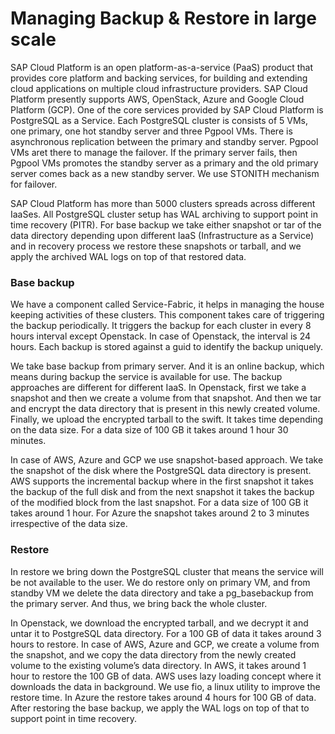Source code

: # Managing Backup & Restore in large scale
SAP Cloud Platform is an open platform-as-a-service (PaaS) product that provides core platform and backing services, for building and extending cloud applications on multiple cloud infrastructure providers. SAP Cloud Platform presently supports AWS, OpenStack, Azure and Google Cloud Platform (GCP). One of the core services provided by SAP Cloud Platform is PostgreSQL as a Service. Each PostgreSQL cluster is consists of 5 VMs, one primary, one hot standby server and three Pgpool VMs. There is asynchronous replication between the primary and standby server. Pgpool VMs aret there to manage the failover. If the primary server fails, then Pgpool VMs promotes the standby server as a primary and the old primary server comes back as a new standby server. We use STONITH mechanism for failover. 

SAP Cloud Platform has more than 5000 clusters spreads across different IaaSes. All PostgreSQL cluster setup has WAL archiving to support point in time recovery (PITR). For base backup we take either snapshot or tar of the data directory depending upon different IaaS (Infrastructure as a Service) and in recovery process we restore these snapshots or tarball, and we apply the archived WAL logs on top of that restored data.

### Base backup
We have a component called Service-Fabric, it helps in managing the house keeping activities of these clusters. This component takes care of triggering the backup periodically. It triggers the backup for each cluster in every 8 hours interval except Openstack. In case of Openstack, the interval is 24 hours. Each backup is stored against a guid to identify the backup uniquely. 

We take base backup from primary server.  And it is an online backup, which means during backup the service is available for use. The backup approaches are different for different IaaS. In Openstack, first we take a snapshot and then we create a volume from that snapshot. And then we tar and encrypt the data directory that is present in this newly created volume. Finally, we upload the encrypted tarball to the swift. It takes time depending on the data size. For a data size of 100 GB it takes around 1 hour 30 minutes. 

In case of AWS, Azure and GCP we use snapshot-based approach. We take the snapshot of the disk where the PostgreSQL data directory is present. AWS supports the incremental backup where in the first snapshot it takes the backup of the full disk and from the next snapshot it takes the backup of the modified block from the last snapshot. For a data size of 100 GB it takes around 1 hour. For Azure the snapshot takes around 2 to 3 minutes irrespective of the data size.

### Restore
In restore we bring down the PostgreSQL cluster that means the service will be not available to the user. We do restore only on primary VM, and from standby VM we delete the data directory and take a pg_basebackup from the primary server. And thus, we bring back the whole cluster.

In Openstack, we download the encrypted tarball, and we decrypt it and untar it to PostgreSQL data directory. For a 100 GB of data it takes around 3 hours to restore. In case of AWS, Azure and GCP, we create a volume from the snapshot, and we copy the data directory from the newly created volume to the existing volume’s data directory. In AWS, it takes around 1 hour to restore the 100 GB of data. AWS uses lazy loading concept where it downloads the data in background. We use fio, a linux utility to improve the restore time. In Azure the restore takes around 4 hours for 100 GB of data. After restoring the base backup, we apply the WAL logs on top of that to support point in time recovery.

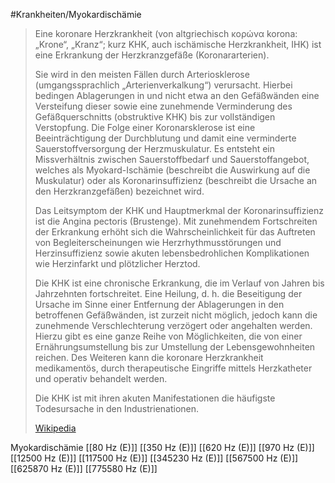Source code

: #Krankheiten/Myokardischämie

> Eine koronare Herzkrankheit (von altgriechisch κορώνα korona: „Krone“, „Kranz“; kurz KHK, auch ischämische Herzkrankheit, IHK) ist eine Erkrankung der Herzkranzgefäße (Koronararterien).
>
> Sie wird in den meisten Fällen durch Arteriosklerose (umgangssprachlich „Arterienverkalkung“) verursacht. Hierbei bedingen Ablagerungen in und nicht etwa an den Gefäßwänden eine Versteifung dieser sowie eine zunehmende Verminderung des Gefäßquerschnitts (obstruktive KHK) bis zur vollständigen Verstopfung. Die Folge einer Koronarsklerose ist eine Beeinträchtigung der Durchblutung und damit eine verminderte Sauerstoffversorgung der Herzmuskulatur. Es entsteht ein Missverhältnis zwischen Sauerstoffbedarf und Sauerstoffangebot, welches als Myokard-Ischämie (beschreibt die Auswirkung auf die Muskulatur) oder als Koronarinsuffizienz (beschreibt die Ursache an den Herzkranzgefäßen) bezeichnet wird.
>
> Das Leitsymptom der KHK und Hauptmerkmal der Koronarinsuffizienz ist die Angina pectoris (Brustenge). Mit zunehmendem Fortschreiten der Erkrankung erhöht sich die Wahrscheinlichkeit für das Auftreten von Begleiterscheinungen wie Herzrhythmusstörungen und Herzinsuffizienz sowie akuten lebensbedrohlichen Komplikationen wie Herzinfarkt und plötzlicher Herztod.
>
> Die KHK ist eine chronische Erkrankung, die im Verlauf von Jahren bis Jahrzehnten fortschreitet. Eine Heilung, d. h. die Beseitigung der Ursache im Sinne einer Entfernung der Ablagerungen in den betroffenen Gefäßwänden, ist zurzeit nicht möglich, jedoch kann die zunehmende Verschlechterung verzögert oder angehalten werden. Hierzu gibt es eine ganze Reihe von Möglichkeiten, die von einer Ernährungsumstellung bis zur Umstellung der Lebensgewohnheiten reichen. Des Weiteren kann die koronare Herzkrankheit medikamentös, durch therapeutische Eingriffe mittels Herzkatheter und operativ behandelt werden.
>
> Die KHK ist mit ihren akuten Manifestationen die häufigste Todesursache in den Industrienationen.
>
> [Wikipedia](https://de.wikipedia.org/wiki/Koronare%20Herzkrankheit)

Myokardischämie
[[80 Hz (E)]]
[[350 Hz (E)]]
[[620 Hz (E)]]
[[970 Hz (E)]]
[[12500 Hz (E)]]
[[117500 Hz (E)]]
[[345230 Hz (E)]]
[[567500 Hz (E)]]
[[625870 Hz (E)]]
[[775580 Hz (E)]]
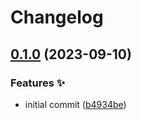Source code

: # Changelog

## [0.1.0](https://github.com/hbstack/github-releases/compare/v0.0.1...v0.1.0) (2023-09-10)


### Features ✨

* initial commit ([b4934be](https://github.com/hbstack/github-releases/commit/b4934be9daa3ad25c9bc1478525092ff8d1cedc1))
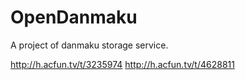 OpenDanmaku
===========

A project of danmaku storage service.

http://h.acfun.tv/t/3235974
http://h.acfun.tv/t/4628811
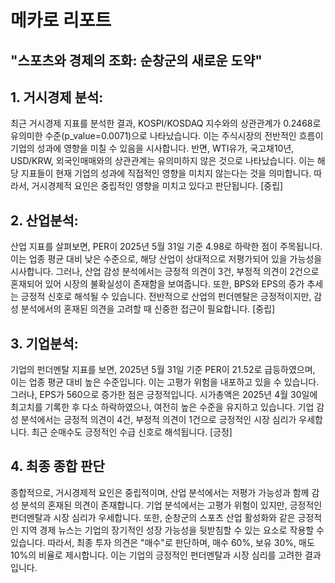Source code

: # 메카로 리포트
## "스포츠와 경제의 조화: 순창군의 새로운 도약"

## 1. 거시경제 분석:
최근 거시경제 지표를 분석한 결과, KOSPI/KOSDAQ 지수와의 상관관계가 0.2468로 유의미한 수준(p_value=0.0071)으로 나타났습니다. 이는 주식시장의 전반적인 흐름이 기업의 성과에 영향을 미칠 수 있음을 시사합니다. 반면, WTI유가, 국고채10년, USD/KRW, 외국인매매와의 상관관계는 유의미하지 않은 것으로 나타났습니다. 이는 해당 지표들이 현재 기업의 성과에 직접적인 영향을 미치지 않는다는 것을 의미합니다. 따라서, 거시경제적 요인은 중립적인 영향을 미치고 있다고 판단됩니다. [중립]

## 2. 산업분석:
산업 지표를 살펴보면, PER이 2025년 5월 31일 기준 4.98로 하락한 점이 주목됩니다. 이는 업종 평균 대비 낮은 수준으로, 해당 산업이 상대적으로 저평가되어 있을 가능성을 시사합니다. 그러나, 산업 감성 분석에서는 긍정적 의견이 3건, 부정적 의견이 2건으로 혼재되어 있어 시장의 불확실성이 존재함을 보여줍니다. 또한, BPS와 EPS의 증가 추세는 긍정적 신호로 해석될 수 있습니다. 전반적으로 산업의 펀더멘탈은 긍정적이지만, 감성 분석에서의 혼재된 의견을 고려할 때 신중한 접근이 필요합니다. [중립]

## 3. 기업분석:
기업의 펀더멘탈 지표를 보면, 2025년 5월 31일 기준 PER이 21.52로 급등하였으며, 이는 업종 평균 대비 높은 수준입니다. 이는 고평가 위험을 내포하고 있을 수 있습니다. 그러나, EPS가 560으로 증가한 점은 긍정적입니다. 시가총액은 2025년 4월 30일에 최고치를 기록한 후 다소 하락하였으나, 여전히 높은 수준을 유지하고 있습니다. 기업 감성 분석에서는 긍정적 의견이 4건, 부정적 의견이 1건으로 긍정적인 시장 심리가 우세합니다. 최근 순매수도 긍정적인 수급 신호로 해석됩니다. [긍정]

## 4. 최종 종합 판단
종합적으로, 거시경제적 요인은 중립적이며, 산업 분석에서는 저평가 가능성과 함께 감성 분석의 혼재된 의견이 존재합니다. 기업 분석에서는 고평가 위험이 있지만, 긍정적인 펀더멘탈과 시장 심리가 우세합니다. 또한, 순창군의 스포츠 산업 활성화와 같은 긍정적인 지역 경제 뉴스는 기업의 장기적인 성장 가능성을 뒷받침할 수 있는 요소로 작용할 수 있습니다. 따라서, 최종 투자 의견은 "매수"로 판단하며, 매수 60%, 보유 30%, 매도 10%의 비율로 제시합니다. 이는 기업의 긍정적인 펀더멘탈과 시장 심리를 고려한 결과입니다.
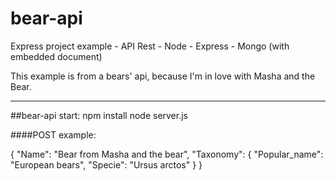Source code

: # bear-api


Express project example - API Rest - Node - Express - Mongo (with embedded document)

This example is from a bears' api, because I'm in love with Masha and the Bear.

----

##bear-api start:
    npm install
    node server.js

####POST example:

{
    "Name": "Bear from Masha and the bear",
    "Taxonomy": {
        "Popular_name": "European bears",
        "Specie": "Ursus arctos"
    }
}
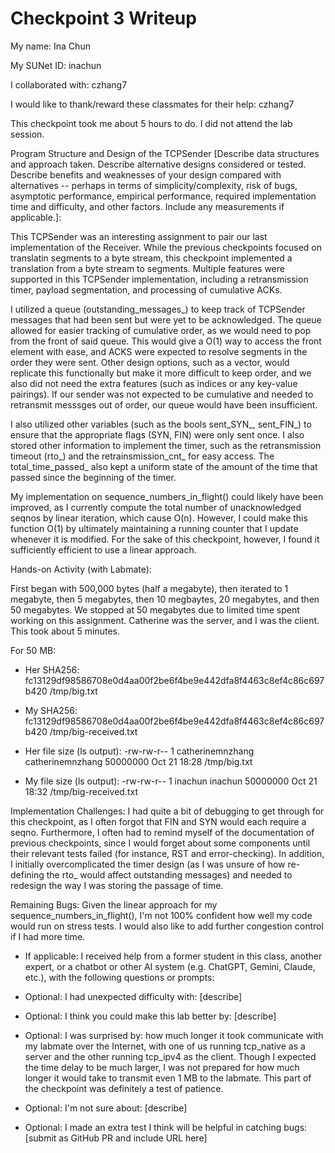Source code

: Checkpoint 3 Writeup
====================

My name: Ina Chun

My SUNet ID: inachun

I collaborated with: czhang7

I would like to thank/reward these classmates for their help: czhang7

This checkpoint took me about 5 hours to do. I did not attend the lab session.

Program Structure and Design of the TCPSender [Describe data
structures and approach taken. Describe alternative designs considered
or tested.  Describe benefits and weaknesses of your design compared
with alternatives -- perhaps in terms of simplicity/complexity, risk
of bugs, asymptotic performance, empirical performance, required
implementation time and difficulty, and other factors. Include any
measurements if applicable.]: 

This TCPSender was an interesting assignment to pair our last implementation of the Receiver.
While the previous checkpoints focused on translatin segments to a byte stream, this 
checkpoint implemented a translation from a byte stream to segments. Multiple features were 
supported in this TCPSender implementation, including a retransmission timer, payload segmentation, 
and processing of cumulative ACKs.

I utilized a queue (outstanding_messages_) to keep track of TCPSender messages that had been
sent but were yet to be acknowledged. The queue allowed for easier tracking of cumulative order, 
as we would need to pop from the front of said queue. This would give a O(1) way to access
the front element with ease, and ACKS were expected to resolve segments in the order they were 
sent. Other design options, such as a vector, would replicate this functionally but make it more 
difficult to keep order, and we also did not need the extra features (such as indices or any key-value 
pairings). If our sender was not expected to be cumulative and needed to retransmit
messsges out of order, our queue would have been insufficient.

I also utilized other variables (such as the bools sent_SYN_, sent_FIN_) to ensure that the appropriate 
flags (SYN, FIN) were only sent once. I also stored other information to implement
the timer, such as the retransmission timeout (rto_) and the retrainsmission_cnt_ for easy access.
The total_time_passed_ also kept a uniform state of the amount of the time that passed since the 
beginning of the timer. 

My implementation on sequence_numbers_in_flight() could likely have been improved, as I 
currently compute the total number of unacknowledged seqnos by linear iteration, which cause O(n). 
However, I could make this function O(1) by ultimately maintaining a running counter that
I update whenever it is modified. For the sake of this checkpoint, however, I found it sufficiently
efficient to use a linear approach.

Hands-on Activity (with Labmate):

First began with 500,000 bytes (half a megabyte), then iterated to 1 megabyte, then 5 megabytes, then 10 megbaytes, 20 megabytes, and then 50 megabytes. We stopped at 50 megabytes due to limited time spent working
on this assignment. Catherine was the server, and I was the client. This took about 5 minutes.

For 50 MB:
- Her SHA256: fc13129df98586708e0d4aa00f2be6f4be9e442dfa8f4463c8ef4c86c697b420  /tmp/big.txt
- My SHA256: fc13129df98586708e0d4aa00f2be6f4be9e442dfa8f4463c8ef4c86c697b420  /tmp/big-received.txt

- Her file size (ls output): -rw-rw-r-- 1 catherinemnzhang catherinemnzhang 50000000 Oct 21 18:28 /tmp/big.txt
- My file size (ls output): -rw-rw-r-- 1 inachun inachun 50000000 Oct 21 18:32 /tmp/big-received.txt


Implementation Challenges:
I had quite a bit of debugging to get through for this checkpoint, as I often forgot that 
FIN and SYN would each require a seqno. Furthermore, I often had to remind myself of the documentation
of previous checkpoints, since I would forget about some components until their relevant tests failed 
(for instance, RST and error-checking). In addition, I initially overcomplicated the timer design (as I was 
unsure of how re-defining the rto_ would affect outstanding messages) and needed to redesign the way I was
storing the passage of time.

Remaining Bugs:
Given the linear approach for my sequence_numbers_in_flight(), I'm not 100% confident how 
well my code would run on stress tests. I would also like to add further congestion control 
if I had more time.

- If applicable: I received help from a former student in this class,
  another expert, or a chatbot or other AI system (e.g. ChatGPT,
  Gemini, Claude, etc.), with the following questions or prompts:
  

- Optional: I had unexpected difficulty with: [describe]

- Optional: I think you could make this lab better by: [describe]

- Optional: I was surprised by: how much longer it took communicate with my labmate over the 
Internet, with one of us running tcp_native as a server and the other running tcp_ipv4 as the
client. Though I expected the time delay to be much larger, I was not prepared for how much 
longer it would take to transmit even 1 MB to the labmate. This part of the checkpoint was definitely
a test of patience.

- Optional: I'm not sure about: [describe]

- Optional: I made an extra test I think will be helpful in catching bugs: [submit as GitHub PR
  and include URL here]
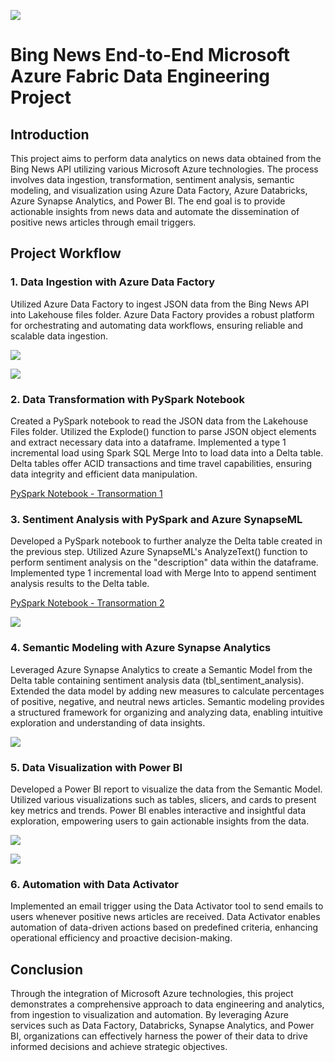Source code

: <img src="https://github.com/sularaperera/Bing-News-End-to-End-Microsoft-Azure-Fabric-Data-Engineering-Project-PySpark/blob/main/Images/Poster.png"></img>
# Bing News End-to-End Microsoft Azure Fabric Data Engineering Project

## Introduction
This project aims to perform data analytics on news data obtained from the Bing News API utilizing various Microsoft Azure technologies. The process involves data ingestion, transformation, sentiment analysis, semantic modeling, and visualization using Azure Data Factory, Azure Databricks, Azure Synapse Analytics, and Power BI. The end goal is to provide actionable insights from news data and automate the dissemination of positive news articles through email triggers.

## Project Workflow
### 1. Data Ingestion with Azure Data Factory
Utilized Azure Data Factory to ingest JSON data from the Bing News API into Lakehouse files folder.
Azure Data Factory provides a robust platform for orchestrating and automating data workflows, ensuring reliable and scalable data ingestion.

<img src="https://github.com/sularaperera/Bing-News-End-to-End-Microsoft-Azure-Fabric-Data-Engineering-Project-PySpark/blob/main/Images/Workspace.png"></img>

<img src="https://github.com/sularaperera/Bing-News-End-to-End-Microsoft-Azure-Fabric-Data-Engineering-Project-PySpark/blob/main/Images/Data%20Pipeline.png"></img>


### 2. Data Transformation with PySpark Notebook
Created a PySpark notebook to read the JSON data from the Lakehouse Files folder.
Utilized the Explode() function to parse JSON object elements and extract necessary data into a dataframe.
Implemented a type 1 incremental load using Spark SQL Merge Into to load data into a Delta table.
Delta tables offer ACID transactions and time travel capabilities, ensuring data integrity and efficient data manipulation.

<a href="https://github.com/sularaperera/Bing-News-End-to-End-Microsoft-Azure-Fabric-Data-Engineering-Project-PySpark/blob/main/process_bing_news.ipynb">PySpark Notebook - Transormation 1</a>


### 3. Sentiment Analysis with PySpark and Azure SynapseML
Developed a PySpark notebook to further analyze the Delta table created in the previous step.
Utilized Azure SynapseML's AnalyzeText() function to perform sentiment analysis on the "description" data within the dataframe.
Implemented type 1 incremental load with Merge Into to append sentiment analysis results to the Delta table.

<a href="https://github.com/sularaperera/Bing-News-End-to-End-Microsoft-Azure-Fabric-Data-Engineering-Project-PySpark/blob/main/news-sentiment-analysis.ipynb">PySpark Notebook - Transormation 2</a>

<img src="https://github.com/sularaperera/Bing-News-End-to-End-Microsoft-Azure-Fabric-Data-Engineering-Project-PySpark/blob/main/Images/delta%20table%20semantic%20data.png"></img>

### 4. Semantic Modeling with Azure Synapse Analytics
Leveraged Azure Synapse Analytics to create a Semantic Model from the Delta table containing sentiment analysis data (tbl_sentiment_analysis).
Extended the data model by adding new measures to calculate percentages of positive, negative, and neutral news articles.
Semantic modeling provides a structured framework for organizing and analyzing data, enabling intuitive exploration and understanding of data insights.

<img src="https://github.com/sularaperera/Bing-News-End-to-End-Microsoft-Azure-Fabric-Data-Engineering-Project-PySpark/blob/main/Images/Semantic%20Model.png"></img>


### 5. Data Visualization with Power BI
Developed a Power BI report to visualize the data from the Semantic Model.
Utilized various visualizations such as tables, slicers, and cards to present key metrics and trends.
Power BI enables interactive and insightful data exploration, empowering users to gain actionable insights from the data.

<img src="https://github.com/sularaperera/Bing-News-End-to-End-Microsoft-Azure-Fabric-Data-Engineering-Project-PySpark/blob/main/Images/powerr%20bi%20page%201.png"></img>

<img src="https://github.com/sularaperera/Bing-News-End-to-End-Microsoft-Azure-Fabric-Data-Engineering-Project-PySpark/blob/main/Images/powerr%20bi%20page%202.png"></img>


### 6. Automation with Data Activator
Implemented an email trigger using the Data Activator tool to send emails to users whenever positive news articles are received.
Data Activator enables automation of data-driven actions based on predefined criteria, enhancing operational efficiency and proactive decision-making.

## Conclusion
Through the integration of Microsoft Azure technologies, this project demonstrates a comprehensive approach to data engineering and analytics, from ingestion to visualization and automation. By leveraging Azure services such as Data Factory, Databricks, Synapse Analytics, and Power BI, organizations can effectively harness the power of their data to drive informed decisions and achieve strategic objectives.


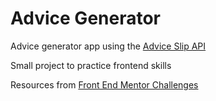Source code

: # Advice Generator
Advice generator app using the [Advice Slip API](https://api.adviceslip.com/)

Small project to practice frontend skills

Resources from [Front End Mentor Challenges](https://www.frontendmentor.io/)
□ □ □
* _What the task asks_
Return a word-for-word copy of the lines above from the one holding "Azure Data Factory provides" through the one holding "Utilized the Explode()", with both of them included and nothing besides.

* _Written solution_
Azure Data Factory provides a robust platform for orchestrating and automating data workflows, ensuring reliable and scalable data ingestion.

<img src="https://github.com/sularaperera/Bing-News-End-to-End-Microsoft-Azure-Fabric-Data-Engineering-Project-PySpark/blob/main/Images/Workspace.png"></img>

<img src="https://github.com/sularaperera/Bing-News-End-to-End-Microsoft-Azure-Fabric-Data-Engineering-Project-PySpark/blob/main/Images/Data%20Pipeline.png"></img>


### 2. Data Transformation with PySpark Notebook
Created a PySpark notebook to read the JSON data from the Lakehouse Files folder.
Utilized the Explode() function to parse JSON object elements and extract necessary data into a dataframe.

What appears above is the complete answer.